Secretário-executivo diz que o governo deveria ter reduzido as tarifas quando instituiu a Cofins sobre os importados

Fazenda admite ter pressionado a inflação

JULIANNA SOFIA
DA SUCURSAL DE BRASÍLIA

O Ministério da Fazenda admitiu ontem ter adotado em 2004 medidas que pressionaram a inflação e obrigaram o BC (Banco Central) a elevar os juros.
A uma platéia de empresários, o secretário de Política Econômica da Pasta, Bernard Appy, fez o mea-culpa e disse que o governo deveria ter reduzido as tarifas de importação quando instituiu a cobrança da Cofins sobre os produtos importados.
"Faço aqui o nosso mea-culpa. Não é possível dissociar o surto inflacionário que nós tivemos em meados de 2004 até meados de 2005 dessa mudança que foi feita na legislação tributária. Isso exigiu uma reação por parte do Banco Central que tem efeitos macroeconômicos", afirmou.
Em maio do ano passado, entrou em vigor a cobrança da Cofins sobre os produtos importados. Em fevereiro, o governo havia mudado a sistemática de cobrança da contribuição, acabando com a cumulatividade -o chamado "efeito cascata".

Juros
De acordo com o secretário, quando os importados passaram a ser tributados, o governo deveria ter promovido a redução nas tarifas de importação para compensar o aumento de custo para as empresas.
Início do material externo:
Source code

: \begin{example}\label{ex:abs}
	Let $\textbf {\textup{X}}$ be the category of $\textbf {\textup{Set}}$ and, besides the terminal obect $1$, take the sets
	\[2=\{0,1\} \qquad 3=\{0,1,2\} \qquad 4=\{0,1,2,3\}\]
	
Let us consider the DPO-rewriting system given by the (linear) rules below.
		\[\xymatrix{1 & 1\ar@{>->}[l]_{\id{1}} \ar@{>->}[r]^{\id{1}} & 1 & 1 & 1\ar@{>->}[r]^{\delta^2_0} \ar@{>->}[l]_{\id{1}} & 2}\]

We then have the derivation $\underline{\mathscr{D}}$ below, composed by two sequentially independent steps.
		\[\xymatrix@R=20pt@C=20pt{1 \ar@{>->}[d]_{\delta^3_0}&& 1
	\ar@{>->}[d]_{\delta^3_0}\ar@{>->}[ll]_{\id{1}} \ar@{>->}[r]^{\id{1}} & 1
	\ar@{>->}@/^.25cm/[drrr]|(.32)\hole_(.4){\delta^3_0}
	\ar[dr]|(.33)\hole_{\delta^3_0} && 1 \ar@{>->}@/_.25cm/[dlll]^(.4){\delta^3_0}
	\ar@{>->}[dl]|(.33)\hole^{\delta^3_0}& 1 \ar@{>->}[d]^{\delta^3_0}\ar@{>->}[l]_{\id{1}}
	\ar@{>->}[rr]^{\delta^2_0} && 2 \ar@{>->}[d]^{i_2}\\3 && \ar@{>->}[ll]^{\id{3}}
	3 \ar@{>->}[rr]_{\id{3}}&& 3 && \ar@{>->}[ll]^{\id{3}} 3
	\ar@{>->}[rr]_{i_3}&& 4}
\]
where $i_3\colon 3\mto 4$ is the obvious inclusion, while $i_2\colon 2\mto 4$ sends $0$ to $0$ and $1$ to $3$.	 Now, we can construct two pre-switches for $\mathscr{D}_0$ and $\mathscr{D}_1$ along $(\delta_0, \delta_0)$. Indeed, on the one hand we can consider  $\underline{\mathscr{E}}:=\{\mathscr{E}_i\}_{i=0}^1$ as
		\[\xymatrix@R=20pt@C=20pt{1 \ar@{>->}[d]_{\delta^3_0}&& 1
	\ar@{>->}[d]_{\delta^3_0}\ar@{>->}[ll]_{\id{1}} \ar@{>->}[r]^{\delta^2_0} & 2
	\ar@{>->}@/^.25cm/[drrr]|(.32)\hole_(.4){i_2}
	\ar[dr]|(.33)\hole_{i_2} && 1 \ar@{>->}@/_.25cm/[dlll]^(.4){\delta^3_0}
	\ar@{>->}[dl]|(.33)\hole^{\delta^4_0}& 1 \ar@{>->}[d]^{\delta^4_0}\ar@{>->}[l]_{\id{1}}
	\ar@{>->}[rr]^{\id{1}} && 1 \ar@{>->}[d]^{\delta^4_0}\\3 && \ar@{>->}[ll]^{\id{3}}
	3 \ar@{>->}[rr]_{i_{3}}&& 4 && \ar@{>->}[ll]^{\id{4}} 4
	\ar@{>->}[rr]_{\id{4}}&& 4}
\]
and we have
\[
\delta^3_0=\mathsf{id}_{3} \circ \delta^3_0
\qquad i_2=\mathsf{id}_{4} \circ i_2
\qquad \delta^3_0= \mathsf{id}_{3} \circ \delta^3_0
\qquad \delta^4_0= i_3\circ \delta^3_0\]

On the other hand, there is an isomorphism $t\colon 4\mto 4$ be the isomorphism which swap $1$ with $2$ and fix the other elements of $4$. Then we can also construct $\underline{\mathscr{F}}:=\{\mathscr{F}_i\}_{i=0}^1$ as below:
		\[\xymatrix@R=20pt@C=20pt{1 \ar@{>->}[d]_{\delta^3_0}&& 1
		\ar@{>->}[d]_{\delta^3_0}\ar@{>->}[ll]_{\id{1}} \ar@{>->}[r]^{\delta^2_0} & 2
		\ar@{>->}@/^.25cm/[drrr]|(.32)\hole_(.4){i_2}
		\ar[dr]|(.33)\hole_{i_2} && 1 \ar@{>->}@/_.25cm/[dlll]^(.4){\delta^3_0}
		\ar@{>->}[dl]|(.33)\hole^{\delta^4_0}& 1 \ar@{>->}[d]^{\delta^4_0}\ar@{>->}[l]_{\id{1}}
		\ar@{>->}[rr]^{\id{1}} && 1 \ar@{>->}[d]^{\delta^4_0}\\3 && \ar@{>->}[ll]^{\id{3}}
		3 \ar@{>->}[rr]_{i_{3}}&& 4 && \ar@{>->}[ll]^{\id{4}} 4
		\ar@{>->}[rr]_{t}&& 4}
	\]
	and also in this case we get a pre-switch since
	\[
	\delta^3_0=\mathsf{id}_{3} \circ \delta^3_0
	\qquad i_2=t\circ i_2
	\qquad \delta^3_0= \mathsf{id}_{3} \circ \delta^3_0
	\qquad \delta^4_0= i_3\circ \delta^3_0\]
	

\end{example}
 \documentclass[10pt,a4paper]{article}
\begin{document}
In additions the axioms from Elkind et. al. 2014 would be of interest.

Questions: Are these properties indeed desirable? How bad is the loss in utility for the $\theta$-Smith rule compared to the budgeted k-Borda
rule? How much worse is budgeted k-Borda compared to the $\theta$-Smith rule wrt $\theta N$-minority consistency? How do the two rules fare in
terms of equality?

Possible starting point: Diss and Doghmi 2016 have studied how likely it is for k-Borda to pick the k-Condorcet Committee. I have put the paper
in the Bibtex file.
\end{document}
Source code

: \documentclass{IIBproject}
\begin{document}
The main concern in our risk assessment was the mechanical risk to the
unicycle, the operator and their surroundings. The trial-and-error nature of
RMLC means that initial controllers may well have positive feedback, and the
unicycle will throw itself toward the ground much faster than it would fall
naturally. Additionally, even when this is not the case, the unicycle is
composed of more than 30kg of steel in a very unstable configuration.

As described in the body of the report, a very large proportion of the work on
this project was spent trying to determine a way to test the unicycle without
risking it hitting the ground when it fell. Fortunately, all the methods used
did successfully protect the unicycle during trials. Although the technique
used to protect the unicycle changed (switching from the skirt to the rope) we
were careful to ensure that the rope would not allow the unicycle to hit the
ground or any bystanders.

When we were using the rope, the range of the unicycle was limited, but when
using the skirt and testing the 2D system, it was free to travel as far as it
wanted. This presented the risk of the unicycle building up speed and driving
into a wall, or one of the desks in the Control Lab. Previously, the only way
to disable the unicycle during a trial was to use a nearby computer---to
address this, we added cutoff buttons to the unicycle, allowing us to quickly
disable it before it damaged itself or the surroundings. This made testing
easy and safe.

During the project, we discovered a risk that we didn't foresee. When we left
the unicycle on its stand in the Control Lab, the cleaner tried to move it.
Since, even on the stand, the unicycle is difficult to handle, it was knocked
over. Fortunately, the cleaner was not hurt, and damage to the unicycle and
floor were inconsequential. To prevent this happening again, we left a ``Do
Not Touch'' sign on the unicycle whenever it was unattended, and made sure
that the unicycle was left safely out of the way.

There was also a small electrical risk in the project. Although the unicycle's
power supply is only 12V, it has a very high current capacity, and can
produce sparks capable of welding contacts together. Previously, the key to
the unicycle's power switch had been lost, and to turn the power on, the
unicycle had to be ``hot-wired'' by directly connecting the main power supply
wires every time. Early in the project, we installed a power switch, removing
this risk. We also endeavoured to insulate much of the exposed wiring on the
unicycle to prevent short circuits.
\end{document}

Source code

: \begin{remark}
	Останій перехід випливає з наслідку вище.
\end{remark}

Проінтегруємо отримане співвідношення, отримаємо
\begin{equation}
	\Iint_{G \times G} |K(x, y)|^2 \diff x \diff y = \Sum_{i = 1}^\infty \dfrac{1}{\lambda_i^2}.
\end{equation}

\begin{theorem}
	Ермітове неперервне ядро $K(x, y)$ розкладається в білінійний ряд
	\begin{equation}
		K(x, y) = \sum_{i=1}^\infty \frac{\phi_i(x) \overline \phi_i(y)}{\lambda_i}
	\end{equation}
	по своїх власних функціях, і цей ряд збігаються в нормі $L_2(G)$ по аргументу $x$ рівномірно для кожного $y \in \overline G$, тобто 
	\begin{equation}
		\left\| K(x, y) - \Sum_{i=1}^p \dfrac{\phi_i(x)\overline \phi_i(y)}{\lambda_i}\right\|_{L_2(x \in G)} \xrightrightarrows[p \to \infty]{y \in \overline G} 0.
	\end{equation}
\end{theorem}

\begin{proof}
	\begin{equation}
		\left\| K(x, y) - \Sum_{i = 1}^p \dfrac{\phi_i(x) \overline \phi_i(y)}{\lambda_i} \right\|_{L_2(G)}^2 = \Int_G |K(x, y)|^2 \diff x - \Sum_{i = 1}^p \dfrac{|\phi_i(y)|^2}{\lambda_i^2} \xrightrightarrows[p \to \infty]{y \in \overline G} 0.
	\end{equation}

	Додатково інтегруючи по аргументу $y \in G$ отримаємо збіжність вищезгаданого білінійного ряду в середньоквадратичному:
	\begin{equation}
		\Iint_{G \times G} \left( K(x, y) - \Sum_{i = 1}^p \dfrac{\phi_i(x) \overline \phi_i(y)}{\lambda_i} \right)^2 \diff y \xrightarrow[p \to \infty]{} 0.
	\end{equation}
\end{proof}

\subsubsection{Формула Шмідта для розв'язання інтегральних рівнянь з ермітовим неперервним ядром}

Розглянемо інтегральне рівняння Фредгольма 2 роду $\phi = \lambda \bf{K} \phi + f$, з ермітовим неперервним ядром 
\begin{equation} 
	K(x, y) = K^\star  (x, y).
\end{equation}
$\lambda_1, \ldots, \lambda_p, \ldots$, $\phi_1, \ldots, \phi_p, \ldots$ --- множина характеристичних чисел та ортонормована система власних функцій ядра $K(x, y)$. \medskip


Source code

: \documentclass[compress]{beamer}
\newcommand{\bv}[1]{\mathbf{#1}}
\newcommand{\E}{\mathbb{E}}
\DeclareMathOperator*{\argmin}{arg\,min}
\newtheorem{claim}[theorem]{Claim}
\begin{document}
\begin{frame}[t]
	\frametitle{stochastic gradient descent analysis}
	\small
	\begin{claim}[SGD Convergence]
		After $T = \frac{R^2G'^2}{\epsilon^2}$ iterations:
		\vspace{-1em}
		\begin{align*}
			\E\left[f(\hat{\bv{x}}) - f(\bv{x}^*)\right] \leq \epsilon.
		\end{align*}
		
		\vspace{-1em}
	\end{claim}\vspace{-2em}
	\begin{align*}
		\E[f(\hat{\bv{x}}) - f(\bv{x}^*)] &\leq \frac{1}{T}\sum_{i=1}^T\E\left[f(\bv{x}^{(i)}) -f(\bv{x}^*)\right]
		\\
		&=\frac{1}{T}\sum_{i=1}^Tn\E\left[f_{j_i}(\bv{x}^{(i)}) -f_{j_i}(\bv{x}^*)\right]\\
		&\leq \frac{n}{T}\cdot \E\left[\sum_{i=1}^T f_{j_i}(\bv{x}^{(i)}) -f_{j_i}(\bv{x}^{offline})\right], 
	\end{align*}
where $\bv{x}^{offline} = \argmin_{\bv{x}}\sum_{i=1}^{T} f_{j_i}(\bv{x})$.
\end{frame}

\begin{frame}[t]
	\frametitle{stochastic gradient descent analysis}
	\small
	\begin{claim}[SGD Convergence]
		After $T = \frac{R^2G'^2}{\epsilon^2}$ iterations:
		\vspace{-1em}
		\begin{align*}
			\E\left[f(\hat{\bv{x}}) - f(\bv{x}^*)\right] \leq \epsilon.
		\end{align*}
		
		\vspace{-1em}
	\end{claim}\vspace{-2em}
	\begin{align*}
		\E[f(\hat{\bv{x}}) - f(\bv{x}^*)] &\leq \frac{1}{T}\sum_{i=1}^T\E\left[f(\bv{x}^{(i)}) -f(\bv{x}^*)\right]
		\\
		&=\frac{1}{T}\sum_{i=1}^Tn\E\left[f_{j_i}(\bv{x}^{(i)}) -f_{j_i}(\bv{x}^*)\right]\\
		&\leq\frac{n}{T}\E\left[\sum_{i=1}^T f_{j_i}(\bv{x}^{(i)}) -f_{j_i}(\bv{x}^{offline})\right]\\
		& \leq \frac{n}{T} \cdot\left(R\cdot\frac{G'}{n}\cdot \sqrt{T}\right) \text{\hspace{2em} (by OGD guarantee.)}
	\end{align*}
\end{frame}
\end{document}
Como isso não foi feito, o setor produtivo acabou repassando para os preços a nova cobrança, o que pressionou a inflação. Para conter a escalada de preços, o BC endureceu a política monetária a partir de setembro do ano passado.
Somente em setembro deste ano as taxas de juros começaram a cair e estão hoje em 18,5%. O mercado espera que o Copom (Comitê de Política Monetária) do BC realize um corte de 0,5 ponto percentual na taxa hoje, na última reunião que terá neste ano.
"Com a introdução da isonomia com os produtos importados, talvez nós devêssemos ter aproveitado para compensar esse efeito através da redução da proteção tarifaria. Nós perdemos essa oportunidade. Faltou clareza no momento", disse Appy.
Mais tarde, em conversa com jornalistas, Appy esclareceu que a taxação dos importados não foi o único fator que contribuiu para o surto inflacionário, já que os preços das commodities estavam em alta na época.
Segundo ele, agora a discussão sobre reduções tarifárias está sendo feita no âmbito das negociações da OMC (Organização Mundial do Comércio). "Existe espaço para redução. Isso vai ser utilizado como instrumento de negociação", disse.
Para os empresários, Appy chegou a pedir apoio do setor produtivo à proposta da Fazenda de elevar o grau de abertura comercial do país. O comentário provocou reações na platéia, que enumerou vários problemas dos empresários brasileiros, como a elevada carga tributária, hoje superior a 36% do Produto Interno Bruto.

Ajuste fiscal
Os comentários de Appy foram feitos durante o seminário "Agenda Microeconômica: Evidências e Perspectivas", realizado pelo Banco Mundial e pela CNI (Confederação Nacional da Indústria). No encontro, o secretário-executivo da Fazenda, Murilo Portugal, voltou a insistir na necessidade de o Brasil assumir um compromisso mais longo de ajuste fiscal.
O plano de esforço fiscal de longo prazo em estudo pela área econômica foi duramente criticado pela ministra Dilma Rousseff (Casa Civil). O episódio deu início a uma grave crise e quase culminou com a saída do ministro Antonio Palocci Filho (Fazenda) do governo. Dilma chamou a proposta de "rudimentar". Para encerrar o conflito, o presidente Lula determinou o fim do debate público sobre o tema.

Ganhos antecipados
Ontem, Portugal voltou a insistir no plano. "Nós temos de compatibilizar questões tributárias com o nosso esforço, que é permanente, de assegurar uma trajetória cadente para a dívida pública. Aqui entra a questão de melhorar a qualidade do ajuste fiscal que temos feito, assumindo compromissos de mais longo prazo, como o Ministério da Fazenda tem defendido", disse Portugal aos empresários.
O secretário-executivo reafirmou que um compromisso de longo prazo e uma maior limitação nas despesas do governo permitiriam que o Brasil antecipasse ganhos do futuro para o presente. "Essa é uma discussão para a sociedade como um todo, não apenas para o governo. Necessariamente envolve tempo e prazo."